Frankfort, KY – In an effort to mitigate fraud and allow state unemployment officials to focus on assisting Kentuckians with legitimate claims, the Office of Unemployment Insurance will require all claimants to meet a new identity verification requirement beginning this week.
Effective Nov. 4, all unemployment insurance (UI) claimants who have not verified their identity with ID.me, a third-party ID verification vendor, will be required to register an account with the company and verify their identity to access their claim.
Labor Cabinet Secretary Jamie Link said requiring all claimants to pass through ID.me before they can reach the portal is the latest maneuver by the cabinet to constrain malicious actors who have stuffed the UI system full of fraudulent claims during the COVID-19 global health pandemic. Those fraudulent claims, he said, have stymied the agency’s ability to pay timely benefits to Kentuckians who rightly deserve them.

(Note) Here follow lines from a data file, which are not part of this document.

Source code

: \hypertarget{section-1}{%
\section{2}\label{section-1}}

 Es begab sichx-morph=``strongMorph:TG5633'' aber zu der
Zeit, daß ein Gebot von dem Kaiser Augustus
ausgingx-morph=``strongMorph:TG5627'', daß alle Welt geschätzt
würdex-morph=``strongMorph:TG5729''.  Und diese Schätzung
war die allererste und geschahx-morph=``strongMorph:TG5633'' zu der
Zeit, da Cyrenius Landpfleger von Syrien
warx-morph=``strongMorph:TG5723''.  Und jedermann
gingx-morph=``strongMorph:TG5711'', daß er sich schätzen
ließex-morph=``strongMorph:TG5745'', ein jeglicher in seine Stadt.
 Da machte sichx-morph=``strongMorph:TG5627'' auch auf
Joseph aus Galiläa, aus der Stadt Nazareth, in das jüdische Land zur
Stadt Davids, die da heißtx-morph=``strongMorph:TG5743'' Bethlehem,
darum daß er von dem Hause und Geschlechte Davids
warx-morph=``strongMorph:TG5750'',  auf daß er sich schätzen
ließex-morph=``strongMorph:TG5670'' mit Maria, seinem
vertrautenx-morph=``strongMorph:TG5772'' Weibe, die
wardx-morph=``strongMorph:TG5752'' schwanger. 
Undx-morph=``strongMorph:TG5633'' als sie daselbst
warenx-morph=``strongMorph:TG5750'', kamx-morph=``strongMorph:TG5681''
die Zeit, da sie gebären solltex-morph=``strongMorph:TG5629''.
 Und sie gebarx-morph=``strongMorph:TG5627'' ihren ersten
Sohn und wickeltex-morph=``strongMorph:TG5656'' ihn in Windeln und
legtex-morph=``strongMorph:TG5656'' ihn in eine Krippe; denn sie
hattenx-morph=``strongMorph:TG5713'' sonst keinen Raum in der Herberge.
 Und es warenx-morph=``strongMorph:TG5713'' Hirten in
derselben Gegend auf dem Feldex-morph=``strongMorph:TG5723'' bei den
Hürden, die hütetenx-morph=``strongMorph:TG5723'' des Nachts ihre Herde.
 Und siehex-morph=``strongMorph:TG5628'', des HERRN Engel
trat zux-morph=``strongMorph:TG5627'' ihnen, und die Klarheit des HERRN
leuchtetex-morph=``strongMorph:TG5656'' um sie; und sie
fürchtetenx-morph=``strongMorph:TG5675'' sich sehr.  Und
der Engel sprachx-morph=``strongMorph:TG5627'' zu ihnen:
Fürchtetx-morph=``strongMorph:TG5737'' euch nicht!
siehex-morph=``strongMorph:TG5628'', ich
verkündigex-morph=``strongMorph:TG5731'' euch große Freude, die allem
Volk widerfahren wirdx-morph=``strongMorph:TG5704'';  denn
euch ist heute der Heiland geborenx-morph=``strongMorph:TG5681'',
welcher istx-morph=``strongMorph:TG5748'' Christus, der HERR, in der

“This strategic move is expected to help reduce the number of fraudulent unemployment insurance claims that have been a drag on the program,” Link said. “It will significantly reduce the amount of time our employees spend working on, or even handling, fraudulent claims and allow us to realign our resources to help those claimants who have waited far too long for assistance.”
ID.me is a federally certified technology partner utilized by more than two-dozen states and several federal agencies including the Department of Veterans Affairs and the Social Security Administration.
ID.me will become the point of entry for all claimants via a new single sign-on portal. The partnership between Kentucky and ID.me will ensure that eligible individuals receive unemployment insurance benefits while protecting taxpayers and combating international and domestic fraud rings.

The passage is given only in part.